Winter was very long and severe this year. But… just as the days grow longer, signs of Spring emerge. I look forward to crocuses every year because it is the sure indicator that Spring is taking hold and warmer, longer, days are ahead. We begin to shrug off the thick shells we maintained to get through the worst of the cold and weather.
Just like Spring brings about new opportunities and growth in nature, life does get better after our darkest days.
A friend posted the article that reminded us all of the recent losses from the high school I attended in the 1980’s. My heart aches for every teenager growing up these days. We are pushing every student to college immediately following high school and not honoring the special talents of individuals. All I can say is: survive and it does get better.

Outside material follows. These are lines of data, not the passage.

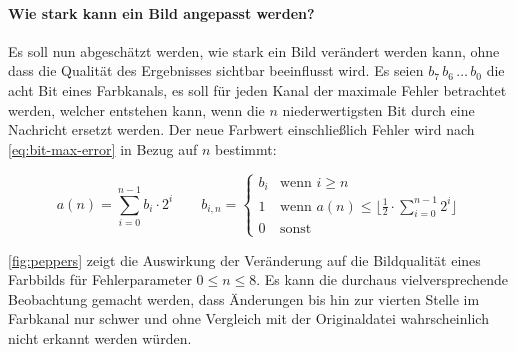 \paragraph{Wie stark kann ein Bild angepasst werden?}
Es soll nun abgeschätzt werden, wie stark ein Bild verändert
werden kann, ohne dass die Qualität des Ergebnisses sichtbar beeinflusst
wird. Es seien $b_7\,b_6\, \ldots \,b_0$ die acht Bit eines Farbkanals, es soll für
jeden Kanal der maximale Fehler betrachtet werden, welcher entstehen kann,
wenn die $n$ niederwertigsten Bit durch eine Nachricht ersetzt werden.
Der neue Farbwert einschließlich Fehler wird nach \eqref{eq:bit-max-error} in Bezug auf $n$ bestimmt:

\begin{equation}
  a(n) = \sum_{i=0}^{n - 1} b_i \cdot 2^i \qquad
  b_{i, n} =
  \begin{cases}
    b_i & \text{wenn $i \geq n$}                                                           \\
    1   & \text{wenn $a(n) \leq \lfloor \frac{1}{2} \cdot \sum_{i=0}^{n - 1} 2^i$} \rfloor \\
    0   & \text{sonst}
  \end{cases}
  \label{eq:bit-max-error}
\end{equation}

\noindent
\autoref{fig:peppers} zeigt die Auswirkung der Veränderung auf die Bildqualität
eines Farbbilds für Fehlerparameter $0 \leq n \leq 8$.
Es kann die durchaus vielversprechende Beobachtung
gemacht werden, dass Änderungen bis hin zur vierten Stelle im Farbkanal nur schwer und
ohne Vergleich mit der Originaldatei wahrscheinlich nicht erkannt werden würden.
\newpage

I didn’t even learn how to study until I nearly failed out of college. When I began taking my classes, one at a time, on my own dime, I met one of the most amazing teachers I ever had before, or since. Northern Virginia Community College had a wonderful professor named Mrs. Vines. She started the first day of class with a simple statement that if any student is willing to do the work, she would help every student pass. She made herself available by phone, encouraged us to record her lectures and even offered different testing formats to meet every student’s testing strengths.
If I had not failed those classes, I wouldn’t have appreciated what a gem I had with this amazing professor. So, yes, through failure, things got better. I now have my Master’s degree and I am still grateful to Mrs. Vines for sparking my inspiration and for helping me find within myself the ability to not only complete classes, but to deliver myself a near 4.0 gpa.
I ask everyone with connections to teenagers these days, be available, listen, hear and accept that they make mistakes that help them become the adults they will be.
I am grateful I made it through the hardest days, not because I wanted to, but because I had people in my life who made it worth letting the sun rise another day on this life.